A commission is being launched today to consider the challenges England faces in educating people throughout their lives, 100 years on from the publication of a landmark report which paved the way for adult education.
In 1919, the Ministry of Reconstruction’s adult education committee published its Report on Adult Education, which argued that a population educated throughout life was vital for the future of the country.
The Centenary Commission, chaired the master of Oxford University’s Balliol College, by Dame Helen Ghosh, aims to stimulate a national debate about the role of adult education, and to “rebalance and enhance provision for adults”. The 1919 adult education committee was chaired by the then Balliol master Arthur Lionel Smith (pictured).

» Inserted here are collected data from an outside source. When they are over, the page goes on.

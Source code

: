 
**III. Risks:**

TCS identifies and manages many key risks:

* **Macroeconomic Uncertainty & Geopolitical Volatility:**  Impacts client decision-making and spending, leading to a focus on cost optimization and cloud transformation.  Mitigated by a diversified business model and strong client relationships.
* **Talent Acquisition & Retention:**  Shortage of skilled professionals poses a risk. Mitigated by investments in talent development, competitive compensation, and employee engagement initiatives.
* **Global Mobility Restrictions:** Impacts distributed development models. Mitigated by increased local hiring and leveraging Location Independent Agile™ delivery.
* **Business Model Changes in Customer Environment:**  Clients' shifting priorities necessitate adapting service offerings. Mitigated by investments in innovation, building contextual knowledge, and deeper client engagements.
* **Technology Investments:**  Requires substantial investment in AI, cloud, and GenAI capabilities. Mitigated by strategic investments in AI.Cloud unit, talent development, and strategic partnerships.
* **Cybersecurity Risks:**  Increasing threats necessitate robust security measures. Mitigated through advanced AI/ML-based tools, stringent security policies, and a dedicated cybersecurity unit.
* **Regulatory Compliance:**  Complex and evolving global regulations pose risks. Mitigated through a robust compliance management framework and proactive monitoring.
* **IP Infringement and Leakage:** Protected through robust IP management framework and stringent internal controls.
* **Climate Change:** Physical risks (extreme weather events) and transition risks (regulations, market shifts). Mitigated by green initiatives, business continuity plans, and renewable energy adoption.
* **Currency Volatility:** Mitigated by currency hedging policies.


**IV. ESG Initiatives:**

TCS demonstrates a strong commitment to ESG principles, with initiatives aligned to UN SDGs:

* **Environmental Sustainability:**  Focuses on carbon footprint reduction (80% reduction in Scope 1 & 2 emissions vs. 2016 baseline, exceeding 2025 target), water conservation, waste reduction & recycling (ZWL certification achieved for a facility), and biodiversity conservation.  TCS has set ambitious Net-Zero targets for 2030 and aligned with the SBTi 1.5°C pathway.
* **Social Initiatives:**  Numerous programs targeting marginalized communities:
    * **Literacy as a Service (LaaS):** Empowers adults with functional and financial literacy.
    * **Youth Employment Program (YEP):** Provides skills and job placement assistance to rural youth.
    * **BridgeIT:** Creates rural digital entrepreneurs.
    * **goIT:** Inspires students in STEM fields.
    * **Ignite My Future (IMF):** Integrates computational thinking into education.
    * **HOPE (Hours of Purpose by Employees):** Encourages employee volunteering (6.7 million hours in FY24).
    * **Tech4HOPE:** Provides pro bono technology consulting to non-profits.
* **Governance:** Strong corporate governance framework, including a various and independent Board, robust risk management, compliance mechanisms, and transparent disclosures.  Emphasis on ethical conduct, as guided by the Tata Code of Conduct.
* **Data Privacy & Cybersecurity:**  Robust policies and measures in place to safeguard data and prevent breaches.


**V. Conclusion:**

The commission will hold its first meeting today, at Balliol College, to consider the educational provision required in the face of longer lives, changing work, and global challenge.
The commission will explore issues surrounding the following issues:
- Globalisation and the future of work
- Civic engagement and democracy
- Inequality and social mobility
- Communities, migration and identities
- Demography and ageing
Dame Helen said there were “eerie parallels between the problems of 1919 and those of 2019”. She added: “My own work as a civil servant on a variety of local regeneration programmes convinced me that learning at every stage of life is key to economic security, happiness and health and to creating a society in which everyone can flourish.”
The members of the commission include: Dame Helen Ghosh (chair), Sir Alan Tuckett (vice chair), Melissa Benn, Lord Bilimoria, Dr Sharon Clancy, Melissa Highton, Uzo Iwobi, Roger McKenzie, Sir Ken Olisa, Sue Pember, Paul Roberts, Dr Cilla Ross, Sir Peter Scott and Ruth Spellman.
The commission will publish its report in November 2019.